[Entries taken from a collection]
=== Section Start ===

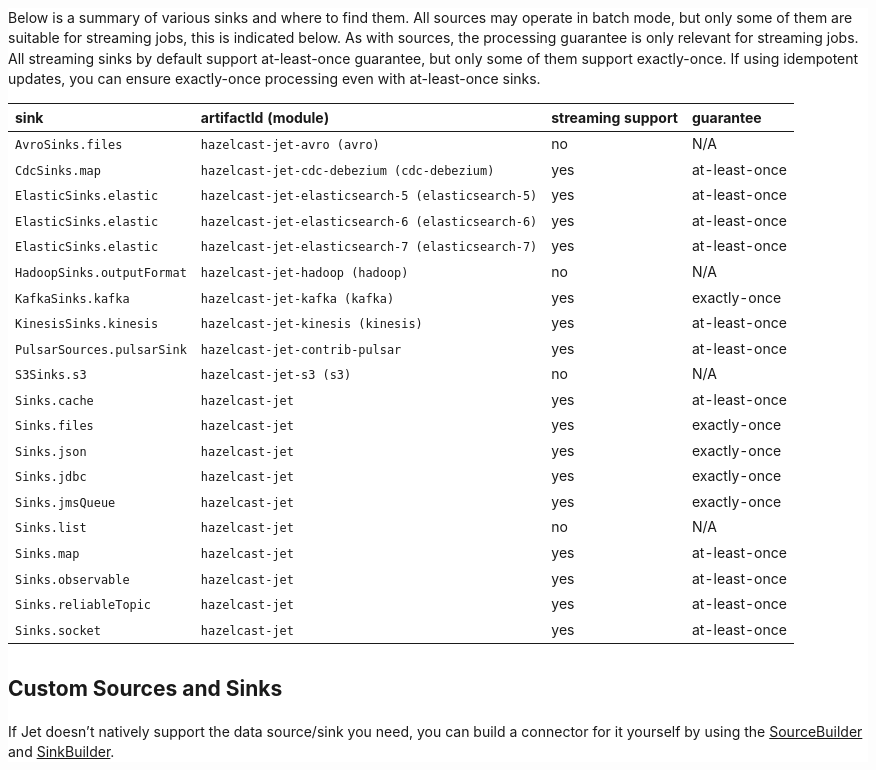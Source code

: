 Below is a summary of various sinks and where to find them. All sources
may operate in batch mode, but only some of them are suitable for
streaming jobs, this is indicated below. As with sources, the processing
guarantee is only relevant for streaming jobs. All streaming sinks by
default support at-least-once guarantee, but only some of them support
exactly-once. If using idempotent updates, you can ensure exactly-once
processing even with at-least-once sinks.

|sink|artifactId (module)|streaming support|guarantee|
|:---|:------------------|:--------------|:-------------------|
|`AvroSinks.files`|`hazelcast-jet-avro (avro)`|no|N/A|
|`CdcSinks.map`|`hazelcast-jet-cdc-debezium (cdc-debezium)`|yes|at-least-once|
|`ElasticSinks.elastic`|`hazelcast-jet-elasticsearch-5 (elasticsearch-5)`|yes|at-least-once|
|`ElasticSinks.elastic`|`hazelcast-jet-elasticsearch-6 (elasticsearch-6)`|yes|at-least-once|
|`ElasticSinks.elastic`|`hazelcast-jet-elasticsearch-7 (elasticsearch-7)`|yes|at-least-once|
|`HadoopSinks.outputFormat`|`hazelcast-jet-hadoop (hadoop)`|no|N/A|
|`KafkaSinks.kafka`|`hazelcast-jet-kafka (kafka)`|yes|exactly-once|
|`KinesisSinks.kinesis`|`hazelcast-jet-kinesis (kinesis)`|yes|at-least-once|
|`PulsarSources.pulsarSink`|`hazelcast-jet-contrib-pulsar`|yes|at-least-once|
|`S3Sinks.s3`|`hazelcast-jet-s3 (s3)`|no|N/A|
|`Sinks.cache`|`hazelcast-jet`|yes|at-least-once|
|`Sinks.files`|`hazelcast-jet`|yes|exactly-once|
|`Sinks.json`|`hazelcast-jet`|yes|exactly-once|
|`Sinks.jdbc`|`hazelcast-jet`|yes|exactly-once|
|`Sinks.jmsQueue`|`hazelcast-jet`|yes|exactly-once|
|`Sinks.list`|`hazelcast-jet`|no|N/A|
|`Sinks.map`|`hazelcast-jet`|yes|at-least-once|
|`Sinks.observable`|`hazelcast-jet`|yes|at-least-once|
|`Sinks.reliableTopic`|`hazelcast-jet`|yes|at-least-once|
|`Sinks.socket`|`hazelcast-jet`|yes|at-least-once|

## Custom Sources and Sinks

If Jet doesn’t natively support the data source/sink you need, you can
build a connector for it yourself by using the
[SourceBuilder](/javadoc/4.5/com/hazelcast/jet/pipeline/SourceBuilder.html)
and
[SinkBuilder](/javadoc/4.5/com/hazelcast/jet/pipeline/SinkBuilder.html).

=== Section End ===

**Work request**
The response must repeat all the lines above exactly and include no pictures.

**Answer below**
Source code

: Below is a summary of various sinks and where to find them. All sources
may operate in batch mode, but only some of them are suitable for
streaming jobs, this is indicated below. As with sources, the processing
guarantee is only relevant for streaming jobs. All streaming sinks by
default support at-least-once guarantee, but only some of them support
exactly-once. If using idempotent updates, you can ensure exactly-once
processing even with at-least-once sinks.

|sink|artifactId (module)|streaming support|guarantee|
|:---|:------------------|:--------------|:-------------------|
|`AvroSinks.files`|`hazelcast-jet-avro (avro)`|no|N/A|
|`CdcSinks.map`|`hazelcast-jet-cdc-debezium (cdc-debezium)`|yes|at-least-once|
|`ElasticSinks.elastic`|`hazelcast-jet-elasticsearch-5 (elasticsearch-5)`|yes|at-least-once|
|`ElasticSinks.elastic`|`hazelcast-jet-elasticsearch-6 (elasticsearch-6)`|yes|at-least-once|
|`ElasticSinks.elastic`|`hazelcast-jet-elasticsearch-7 (elasticsearch-7)`|yes|at-least-once|
|`HadoopSinks.outputFormat`|`hazelcast-jet-hadoop (hadoop)`|no|N/A|
|`KafkaSinks.kafka`|`hazelcast-jet-kafka (kafka)`|yes|exactly-once|
|`KinesisSinks.kinesis`|`hazelcast-jet-kinesis (kinesis)`|yes|at-least-once|
|`PulsarSources.pulsarSink`|`hazelcast-jet-contrib-pulsar`|yes|at-least-once|
|`S3Sinks.s3`|`hazelcast-jet-s3 (s3)`|no|N/A|
|`Sinks.cache`|`hazelcast-jet`|yes|at-least-once|
|`Sinks.files`|`hazelcast-jet`|yes|exactly-once|
|`Sinks.json`|`hazelcast-jet`|yes|exactly-once|
|`Sinks.jdbc`|`hazelcast-jet`|yes|exactly-once|
|`Sinks.jmsQueue`|`hazelcast-jet`|yes|exactly-once|
|`Sinks.list`|`hazelcast-jet`|no|N/A|
|`Sinks.map`|`hazelcast-jet`|yes|at-least-once|
|`Sinks.observable`|`hazelcast-jet`|yes|at-least-once|
|`Sinks.reliableTopic`|`hazelcast-jet`|yes|at-least-once|
|`Sinks.socket`|`hazelcast-jet`|yes|at-least-once|

## Custom Sources and Sinks

If Jet doesn’t natively support the data source/sink you need, you can
build a connector for it yourself by using the
[SourceBuilder](/javadoc/4.5/com/hazelcast/jet/pipeline/SourceBuilder.html)
and
[SinkBuilder](/javadoc/4.5/com/hazelcast/jet/pipeline/SinkBuilder.html).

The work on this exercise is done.